(Beginning of Data to use)

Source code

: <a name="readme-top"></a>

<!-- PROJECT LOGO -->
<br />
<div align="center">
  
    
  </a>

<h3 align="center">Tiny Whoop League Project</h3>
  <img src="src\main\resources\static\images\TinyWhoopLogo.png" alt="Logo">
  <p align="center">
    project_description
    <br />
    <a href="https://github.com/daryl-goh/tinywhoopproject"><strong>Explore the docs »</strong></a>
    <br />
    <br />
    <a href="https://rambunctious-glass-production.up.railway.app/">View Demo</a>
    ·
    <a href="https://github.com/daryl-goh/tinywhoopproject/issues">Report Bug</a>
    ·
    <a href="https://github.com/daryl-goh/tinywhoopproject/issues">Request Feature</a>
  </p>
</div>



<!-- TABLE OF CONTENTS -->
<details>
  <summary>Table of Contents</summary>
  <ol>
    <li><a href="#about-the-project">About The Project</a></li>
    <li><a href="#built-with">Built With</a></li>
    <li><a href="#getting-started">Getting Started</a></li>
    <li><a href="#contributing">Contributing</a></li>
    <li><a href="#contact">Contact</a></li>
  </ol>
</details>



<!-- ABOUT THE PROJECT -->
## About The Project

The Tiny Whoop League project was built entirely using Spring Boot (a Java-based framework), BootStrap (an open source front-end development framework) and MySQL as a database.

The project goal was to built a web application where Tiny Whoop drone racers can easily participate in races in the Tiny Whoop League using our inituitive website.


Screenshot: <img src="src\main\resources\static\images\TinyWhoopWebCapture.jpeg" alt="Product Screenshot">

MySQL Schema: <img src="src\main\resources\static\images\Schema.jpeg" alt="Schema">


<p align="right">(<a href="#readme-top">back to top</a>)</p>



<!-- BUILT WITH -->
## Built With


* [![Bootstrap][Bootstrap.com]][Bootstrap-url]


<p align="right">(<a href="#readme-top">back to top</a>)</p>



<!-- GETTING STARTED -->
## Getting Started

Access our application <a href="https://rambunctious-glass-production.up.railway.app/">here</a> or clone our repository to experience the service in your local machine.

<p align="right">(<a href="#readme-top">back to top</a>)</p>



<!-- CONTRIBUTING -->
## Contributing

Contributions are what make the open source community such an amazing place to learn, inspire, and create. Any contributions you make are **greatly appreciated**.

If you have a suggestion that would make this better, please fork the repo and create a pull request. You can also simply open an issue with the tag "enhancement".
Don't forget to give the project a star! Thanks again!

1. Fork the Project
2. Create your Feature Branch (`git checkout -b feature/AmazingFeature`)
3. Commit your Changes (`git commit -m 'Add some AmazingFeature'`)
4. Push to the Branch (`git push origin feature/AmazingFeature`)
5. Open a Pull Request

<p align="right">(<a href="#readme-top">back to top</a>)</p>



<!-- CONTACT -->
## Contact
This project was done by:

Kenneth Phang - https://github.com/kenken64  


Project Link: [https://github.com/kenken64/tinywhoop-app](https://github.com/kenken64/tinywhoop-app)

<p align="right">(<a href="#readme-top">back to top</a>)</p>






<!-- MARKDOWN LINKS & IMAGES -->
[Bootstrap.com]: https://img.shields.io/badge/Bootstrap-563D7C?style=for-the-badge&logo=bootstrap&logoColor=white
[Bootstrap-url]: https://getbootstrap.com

(End of Data to use)

**What needs to be done**: Reproduce the data shown above exactly, including every line.

**Answer for this exercise**:
Source code

: <a name="readme-top"></a>

<!-- PROJECT LOGO -->
<br />
<div align="center">
  
    
  </a>

<h3 align="center">Tiny Whoop League Project</h3>
  <img src="src\main\resources\static\images\TinyWhoopLogo.png" alt="Logo">
  <p align="center">
    project_description
    <br />
    <a href="https://github.com/daryl-goh/tinywhoopproject"><strong>Explore the docs »</strong></a>
    <br />
    <br />
    <a href="https://rambunctious-glass-production.up.railway.app/">View Demo</a>
    ·
    <a href="https://github.com/daryl-goh/tinywhoopproject/issues">Report Bug</a>
    ·
    <a href="https://github.com/daryl-goh/tinywhoopproject/issues">Request Feature</a>
  </p>
</div>



<!-- TABLE OF CONTENTS -->
<details>
  <summary>Table of Contents</summary>
  <ol>
    <li><a href="#about-the-project">About The Project</a></li>
    <li><a href="#built-with">Built With</a></li>
    <li><a href="#getting-started">Getting Started</a></li>
    <li><a href="#contributing">Contributing</a></li>
    <li><a href="#contact">Contact</a></li>
  </ol>
</details>



<!-- ABOUT THE PROJECT -->
## About The Project

The Tiny Whoop League project was built entirely using Spring Boot (a Java-based framework), BootStrap (an open source front-end development framework) and MySQL as a database.

The project goal was to built a web application where Tiny Whoop drone racers can easily participate in races in the Tiny Whoop League using our inituitive website.


Screenshot: <img src="src\main\resources\static\images\TinyWhoopWebCapture.jpeg" alt="Product Screenshot">

MySQL Schema: <img src="src\main\resources\static\images\Schema.jpeg" alt="Schema">


<p align="right">(<a href="#readme-top">back to top</a>)</p>



<!-- BUILT WITH -->
## Built With


* [![Bootstrap][Bootstrap.com]][Bootstrap-url]


<p align="right">(<a href="#readme-top">back to top</a>)</p>



<!-- GETTING STARTED -->
## Getting Started

Access our application <a href="https://rambunctious-glass-production.up.railway.app/">here</a> or clone our repository to experience the service in your local machine.

<p align="right">(<a href="#readme-top">back to top</a>)</p>



<!-- CONTRIBUTING -->
## Contributing

Contributions are what make the open source community such an amazing place to learn, inspire, and create. Any contributions you make are **greatly appreciated**.

If you have a suggestion that would make this better, please fork the repo and create a pull request. You can also simply open an issue with the tag "enhancement".
Don't forget to give the project a star! Thanks again!

1. Fork the Project
2. Create your Feature Branch (`git checkout -b feature/AmazingFeature`)
3. Commit your Changes (`git commit -m 'Add some AmazingFeature'`)
4. Push to the Branch (`git push origin feature/AmazingFeature`)
5. Open a Pull Request

<p align="right">(<a href="#readme-top">back to top</a>)</p>



<!-- CONTACT -->
## Contact
This project was done by:

Kenneth Phang - https://github.com/kenken64  


Project Link: [https://github.com/kenken64/tinywhoop-app](https://github.com/kenken64/tinywhoop-app)

<p align="right">(<a href="#readme-top">back to top</a>)</p>






<!-- MARKDOWN LINKS & IMAGES -->
[Bootstrap.com]: https://img.shields.io/badge/Bootstrap-563D7C?style=for-the-badge&logo=bootstrap&logoColor=white
[Bootstrap-url]: https://getbootstrap.com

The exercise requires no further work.